Nanopore technology enables the sequencing of RNA at single-molecule resolution. To enable the translocation of RNA through the pore, standard library preparation protocols for nanopore direct RNA sequencing (DRS) ligate an adaptor and “motor” protein to the 3’ end of transcripts that are natively or synthetically 3’-polyadenylated (poly(A)+) RNA. The resultant libraries therefore typically contain a medley of RNA classes including messenger RNA (mRNA) and long non-coding RNAs (lncRNAs), amongst others.
Such a mixture can be detrimental to studies where only a specific RNA class is of interest, since unwanted RNAs consume the available working time of the nanopores and thus limit sequencing capacity. It is therefore imperative that for each nanopore the available sequencing time is concentrated on the RNA class of interest to maximize the sequencing depth of relevant transcripts. Thus far, efforts to target RNA sequencing have been limited to biochemical approaches, which require time-consuming and expensive specialized experimental protocols. They are also restricted in their applicability to a pre-determined set of specific transcripts.

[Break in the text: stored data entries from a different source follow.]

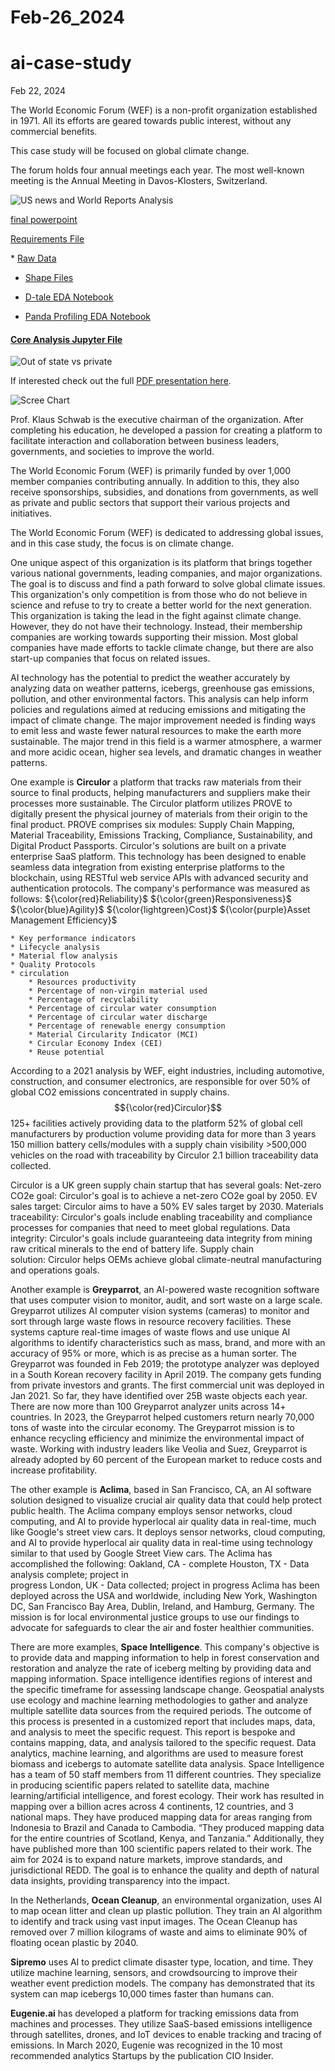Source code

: # Feb-26_2024
# ai-case-study

Feb 22, 2024

The World Economic Forum (WEF) is a non-profit organization established in 1971. All its efforts are geared towards public interest, without any commercial benefits.

This case study will be focused on global climate change.

The forum holds four annual meetings each year. The most well-known meeting is the Annual Meeting in Davos-Klosters, Switzerland.

![US news and World Reports Analysis](./images/number_of_colleges_by_state.png)

[final powerpoint](./presentation/US_News_and_reports_2016_colleges.pdf)

[Requirements File](./requirements.txt)

​* [Raw Data](./data/original_data/Universities.xlsx)
* [Shape Files](./data/original_data/)

* [D-tale EDA Notebook](./notebooks/D-Tale-self-service.ipynb)
* [Panda Profiling EDA Notebook](./notebooks/Panda_profiling.ipynb)

#### [Core Analysis Jupyter File](./analysis.ipynb)

![Out of state vs private](./images/outstte_private%20cost.png)

If interested check out the full [PDF presentation here](./presentation/US_News_and_reports_2016_colleges.pdf).

![Scree Chart](./images/Scree-elbow-varience.png)


Prof. Klaus Schwab is the executive chairman of the organization.  After completing his education, he developed a passion for creating a platform to facilitate interaction and collaboration between business leaders, governments, and societies to improve the world.

The World Economic Forum (WEF) is primarily funded by over 1,000 member companies contributing annually. In addition to this, they also receive sponsorships, subsidies, and donations from governments, as well as private and public sectors that support their various projects and initiatives.

The World Economic Forum (WEF) is dedicated to addressing global issues, and in this case study, the focus is on climate change.

One unique aspect of this organization is its platform that brings together various national governments, leading companies, and major organizations. The goal is to discuss and find a path forward to solve global climate issues. This organization's only competition is from those who do not believe in science and refuse to try to create a better world for the next generation.
This organization is taking the lead in the fight against climate change. However, they do not have their technology. Instead, their membership companies are working towards supporting their mission. Most global companies have made efforts to tackle climate change, but there are also start-up companies that focus on related issues.

AI technology has the potential to predict the weather accurately by analyzing data on weather patterns, icebergs, greenhouse gas emissions, pollution, and other environmental factors. This analysis can help inform policies and regulations aimed at reducing emissions and mitigating the impact of climate change.  The major improvement needed is finding ways to emit less and waste fewer natural resources to make the earth more sustainable. The major trend in this field is a warmer atmosphere, a warmer and more acidic ocean, higher sea levels, and dramatic changes in weather patterns.

One example is **Circulor** a platform that tracks raw materials from their source to final products, helping manufacturers and suppliers make their processes more sustainable.
The Circulor platform utilizes PROVE to digitally present the physical journey of materials from their origin to the final product. PROVE comprises six modules: Supply Chain Mapping, Material Traceability, Emissions Tracking, Compliance, Sustainability, and Digital Product Passports. 
Circulor's solutions are built on a private enterprise SaaS platform. This technology has been designed to enable seamless data integration from existing enterprise platforms to the blockchain, using RESTful web service APIs with advanced security and authentication protocols. The company's performance was measured as follows: 
${\color{red}Reliability}$
${\color{green}Responsiveness}$
${\color{blue}Agility}$
${\color{lightgreen}Cost}$
${\color{purple}Asset Management Efficiency}$
  
    * Key performance indicators
    * Lifecycle analysis
    * Material flow analysis
    * Quality Protocols
    * circulation
        * Resources productivity
        * Percentage of non-virgin material used
        * Percentage of recyclability
        * Percentage of circular water consumption
        * Percentage of circular water discharge
        * Percentage of renewable energy consumption
        * Material Circularity Indicator (MCI)
        * Circular Economy Index (CEI)
        * Reuse potential

According to a 2021 analysis by WEF, eight industries, including automotive, construction, and consumer electronics, are responsible for over 50% of global CO2 emissions concentrated in supply chains. 
$${\color{red}Circulor}$$ 
    125+ facilities actively providing data to the platform
    52% of global cell manufacturers by production volume providing data for more than 3 years
    150 million battery cells/modules with a supply chain visibility
    >500,000 vehicles on the road with traceability by Circulor
    2.1 billion traceability data collected.

Circulor is a UK green supply chain startup that has several goals:
Net-zero CO2e goal: Circulor's goal is to achieve a net-zero CO2e goal by 2050.
EV sales target: Circulor aims to have a 50% EV sales target by 2030.
Materials traceability: Circulor's goals include enabling traceability and compliance processes for companies that need to meet global regulations.
Data integrity: Circulor's goals include guaranteeing data integrity from mining raw critical minerals to the end of battery life.
Supply chain solution: Circulor helps OEMs achieve global climate-neutral manufacturing and operations goals. 

Another example is **Greyparrot**, an AI-powered waste recognition software that uses computer vision to monitor, audit, and sort waste on a large scale.
Greyparrot utilizes AI computer vision systems (cameras) to monitor and sort through large waste flows in resource recovery facilities. These systems capture real-time images of waste flows and use unique AI algorithms to identify characteristics such as mass, brand, and more with an accuracy of 95% or more, which is as precise as a human sorter.
The Greyparrot was founded in Feb 2019; the prototype analyzer was deployed in a South Korean recovery facility in April 2019.  The company gets funding from private investors and grants.  The first commercial unit was deployed in Jan 2021.  So far, they have identified over 25B waste objects each year.  There are now more than 100 Greyparrot analyzer units across 14+ countries.  In 2023, the Greyparrot helped customers return nearly 70,000 tons of waste into the circular economy.   The Greyparrot mission is to enhance recycling efficiency and minimize the environmental impact of waste.  Working with industry leaders like Veolia and Suez, Greyparrot is already adopted by 60 percent of the European market to reduce costs and increase profitability.  

The other example is **Aclima**, based in San Francisco, CA, an AI software solution designed to visualize crucial air quality data that could help protect public health.
The Aclima company employs sensor networks, cloud computing, and AI to provide hyperlocal air quality data in real-time, much like Google's street view cars. It deploys sensor networks, cloud computing, and AI to provide hyperlocal air quality data in real-time using technology similar to that used by Google Street View cars.
The Aclima has accomplished the following:
        Oakland, CA - complete
        Houston, TX - Data analysis complete; project in     
                    progress
        London, UK - Data collected; project in progress
Aclima has been deployed across the USA and worldwide, including New York, Washington DC, San Francisco Bay Area, Dublin, Ireland, and Hamburg, Germany.
The mission is for local environmental justice groups to use our findings to advocate for safeguards to clear the air and foster healthier communities.
 
There are more examples, **Space Intelligence**.  This company's objective is to provide data and mapping information to help in forest conservation and restoration and analyze the rate of iceberg melting by providing data and mapping information. Space intelligence identifies regions of interest and the specific timeframe for assessing landscape change. Geospatial analysts use ecology and machine learning methodologies to gather and analyze multiple satellite data sources from the required periods. The outcome of this process is presented in a customized report that includes maps, data, and analysis to meet the specific request. This report is bespoke and contains mapping, data, and analysis tailored to the specific request. Data analytics, machine learning, and algorithms are used to measure forest biomass and icebergs to automate satellite data analysis.
Space Intelligence has a team of 50 staff members from 11 different countries. They specialize in producing scientific papers related to satellite data, machine learning/artificial intelligence, and forest ecology. Their work has resulted in mapping over a billion acres across 4 continents, 12 countries, and 3 national maps. They have produced mapping data for areas ranging from Indonesia to Brazil and Canada to Cambodia. “They produced mapping data for the entire countries of Scotland, Kenya, and Tanzania.”
Additionally, they have published more than 100 scientific papers related to their work. The aim for 2024 is to expand nature markets, improve standards, and jurisdictional REDD. The goal is to enhance the quality and depth of natural data insights, providing transparency into the impact.

In the Netherlands, **Ocean Cleanup**, an environmental organization, uses AI to map ocean litter and clean up plastic pollution.  They train an AI algorithm to identify and track using vast input images.  The Ocean Cleanup has removed over 7 million kilograms of waste and aims to eliminate 90% of floating ocean plastic by 2040.

**Sipremo** uses AI to predict climate disaster type, location, and time.  They utilize machine learning, sensors, and crowdsourcing to improve their weather event prediction models.  The company has demonstrated that its system can map icebergs 10,000 times faster than humans can.


**Eugenie.ai** has developed a platform for tracking emissions data from machines and processes. They utilize SaaS-based emissions intelligence through satellites, drones, and IoT devices to enable tracking and tracing of emissions.  In March 2020, Eugenie was recognized in the 10 most recommended analytics Startups by the publication CIO Insider.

Here we present RISER, the first biochemical-free technology for the enrichment or depletion of RNA classes in real-time during DRS. RISER identifies RNA classes directly from the start of DRS signals with a convolutional neural network, without the need for basecalling or a reference, and communicates with the sequencing hardware in real-time to enact biochemical-free targeted RNA sequencing. We illustrate RISER for the enrichment and depletion of coding and non-coding RNA, demonstrating a 3.4-3.6x enrichment and 6.2-6.7x depletion of non-coding RNA in live sequencing experiments of multiple cell lines. RISER’s modular design and retrainable deep learning model facilitates easy adaptation to other RNA classes. Finally, RISER is freely available to use through a simple and intuitive command-line tool to empower RNA researchers with biochemical-free, real-time targeted RNA sequencing.